Task requirements: The records below must be output exactly, without pictures.

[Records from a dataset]
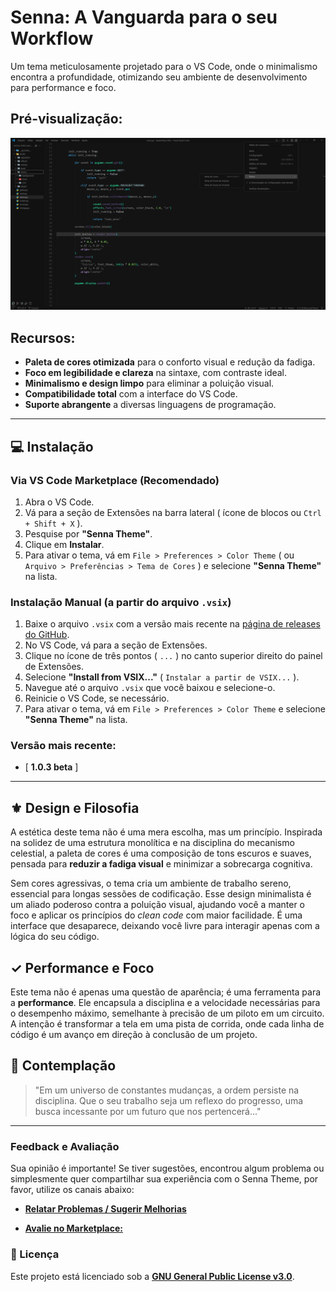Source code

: # Senna: A Vanguarda para o seu Workflow

Um tema meticulosamente projetado para o VS Code, onde o minimalismo encontra a profundidade, otimizando seu ambiente de desenvolvimento para performance e foco.

## Pré-visualização:

![Pré-visualização do Tema Senna](https://github.com/vitorvxj/Senna-Theme/blob/main/images/senna-theme-interface.png?raw=true)

## Recursos:

-   **Paleta de cores otimizada** para o conforto visual e redução da fadiga.
-   **Foco em legibilidade e clareza** na sintaxe, com contraste ideal.
-   **Minimalismo e design limpo** para eliminar a poluição visual.
-   **Compatibilidade total** com a interface do VS Code.
-   **Suporte abrangente** a diversas linguagens de programação.

---

## 💻 Instalação

### Via VS Code Marketplace (Recomendado)

1.  Abra o VS Code.
2.  Vá para a seção de Extensões na barra lateral ( ícone de blocos ou `Ctrl + Shift + X` ).
3.  Pesquise por **"Senna Theme"**.
4.  Clique em **Instalar**.
5.  Para ativar o tema, vá em `File > Preferences > Color Theme` ( ou `Arquivo > Preferências > Tema de Cores` ) e selecione **"Senna Theme"** na lista.

### Instalação Manual (a partir do arquivo `.vsix`)

1.  Baixe o arquivo `.vsix` com a versão mais recente na [página de releases do GitHub](https://github.com/vitorvxj/Senna-Theme/releases).
2.  No VS Code, vá para a seção de Extensões.
3.  Clique no ícone de três pontos ( `...` ) no canto superior direito do painel de Extensões.
4.  Selecione **"Install from VSIX..."** ( `Instalar a partir de VSIX...` ).
5.  Navegue até o arquivo `.vsix` que você baixou e selecione-o.
6.  Reinicie o VS Code, se necessário.
7.  Para ativar o tema, vá em `File > Preferences > Color Theme` e selecione **"Senna Theme"** na lista.

### Versão mais recente:

- [ **1.0.3 beta** ]

---

## ⚜ Design e Filosofia

A estética deste tema não é uma mera escolha, mas um princípio. Inspirada na solidez de uma estrutura monolítica e na disciplina do mecanismo celestial, a paleta de cores é uma composição de tons escuros e suaves, pensada para **reduzir a fadiga visual** e minimizar a sobrecarga cognitiva.

Sem cores agressivas, o tema cria um ambiente de trabalho sereno, essencial para longas sessões de codificação. Esse design minimalista é um aliado poderoso contra a poluição visual, ajudando você a manter o foco e aplicar os princípios do _clean code_ com maior facilidade. É uma interface que desaparece, deixando você livre para interagir apenas com a lógica do seu código.

## ✓ Performance e Foco

Este tema não é apenas uma questão de aparência; é uma ferramenta para a **performance**. Ele encapsula a disciplina e a velocidade necessárias para o desempenho máximo, semelhante à precisão de um piloto em um circuito. A intenção é transformar a tela em uma pista de corrida, onde cada linha de código é um avanço em direção à conclusão de um projeto.

## 🌌 Contemplação

> "Em um universo de constantes mudanças, a ordem persiste na disciplina. Que o seu trabalho seja um reflexo do progresso, uma busca incessante por um futuro que nos pertencerá..."

---

### Feedback e Avaliação

Sua opinião é importante! Se tiver sugestões, encontrou algum problema ou simplesmente quer compartilhar sua experiência com o Senna Theme, por favor, utilize os canais abaixo:

* **[Relatar Problemas / Sugerir Melhorias](https://github.com/vitorvxj/Senna-Theme/issues)**

* **[Avalie no Marketplace:](https://marketplace.visualstudio.com/items?itemName=vitorvxj.senna-theme&ssr=false#review-details)**

### 📜 Licença

Este projeto está licenciado sob a **[GNU General Public License v3.0](LICENSE.md)**.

The completed task:
Source code

: # Senna: A Vanguarda para o seu Workflow

Um tema meticulosamente projetado para o VS Code, onde o minimalismo encontra a profundidade, otimizando seu ambiente de desenvolvimento para performance e foco.

## Pré-visualização:

![Pré-visualização do Tema Senna](https://github.com/vitorvxj/Senna-Theme/blob/main/images/senna-theme-interface.png?raw=true)

## Recursos:

-   **Paleta de cores otimizada** para o conforto visual e redução da fadiga.
-   **Foco em legibilidade e clareza** na sintaxe, com contraste ideal.
-   **Minimalismo e design limpo** para eliminar a poluição visual.
-   **Compatibilidade total** com a interface do VS Code.
-   **Suporte abrangente** a diversas linguagens de programação.

---

## 💻 Instalação

### Via VS Code Marketplace (Recomendado)

1.  Abra o VS Code.
2.  Vá para a seção de Extensões na barra lateral ( ícone de blocos ou `Ctrl + Shift + X` ).
3.  Pesquise por **"Senna Theme"**.
4.  Clique em **Instalar**.
5.  Para ativar o tema, vá em `File > Preferences > Color Theme` ( ou `Arquivo > Preferências > Tema de Cores` ) e selecione **"Senna Theme"** na lista.

### Instalação Manual (a partir do arquivo `.vsix`)

1.  Baixe o arquivo `.vsix` com a versão mais recente na [página de releases do GitHub](https://github.com/vitorvxj/Senna-Theme/releases).
2.  No VS Code, vá para a seção de Extensões.
3.  Clique no ícone de três pontos ( `...` ) no canto superior direito do painel de Extensões.
4.  Selecione **"Install from VSIX..."** ( `Instalar a partir de VSIX...` ).
5.  Navegue até o arquivo `.vsix` que você baixou e selecione-o.
6.  Reinicie o VS Code, se necessário.
7.  Para ativar o tema, vá em `File > Preferences > Color Theme` e selecione **"Senna Theme"** na lista.

### Versão mais recente:

- [ **1.0.3 beta** ]

---

## ⚜ Design e Filosofia

A estética deste tema não é uma mera escolha, mas um princípio. Inspirada na solidez de uma estrutura monolítica e na disciplina do mecanismo celestial, a paleta de cores é uma composição de tons escuros e suaves, pensada para **reduzir a fadiga visual** e minimizar a sobrecarga cognitiva.

Sem cores agressivas, o tema cria um ambiente de trabalho sereno, essencial para longas sessões de codificação. Esse design minimalista é um aliado poderoso contra a poluição visual, ajudando você a manter o foco e aplicar os princípios do _clean code_ com maior facilidade. É uma interface que desaparece, deixando você livre para interagir apenas com a lógica do seu código.

## ✓ Performance e Foco

Este tema não é apenas uma questão de aparência; é uma ferramenta para a **performance**. Ele encapsula a disciplina e a velocidade necessárias para o desempenho máximo, semelhante à precisão de um piloto em um circuito. A intenção é transformar a tela em uma pista de corrida, onde cada linha de código é um avanço em direção à conclusão de um projeto.

## 🌌 Contemplação

> "Em um universo de constantes mudanças, a ordem persiste na disciplina. Que o seu trabalho seja um reflexo do progresso, uma busca incessante por um futuro que nos pertencerá..."

---

### Feedback e Avaliação

Sua opinião é importante! Se tiver sugestões, encontrou algum problema ou simplesmente quer compartilhar sua experiência com o Senna Theme, por favor, utilize os canais abaixo:

* **[Relatar Problemas / Sugerir Melhorias](https://github.com/vitorvxj/Senna-Theme/issues)**

* **[Avalie no Marketplace:](https://marketplace.visualstudio.com/items?itemName=vitorvxj.senna-theme&ssr=false#review-details)**

### 📜 Licença

Este projeto está licenciado sob a **[GNU General Public License v3.0](LICENSE.md)**.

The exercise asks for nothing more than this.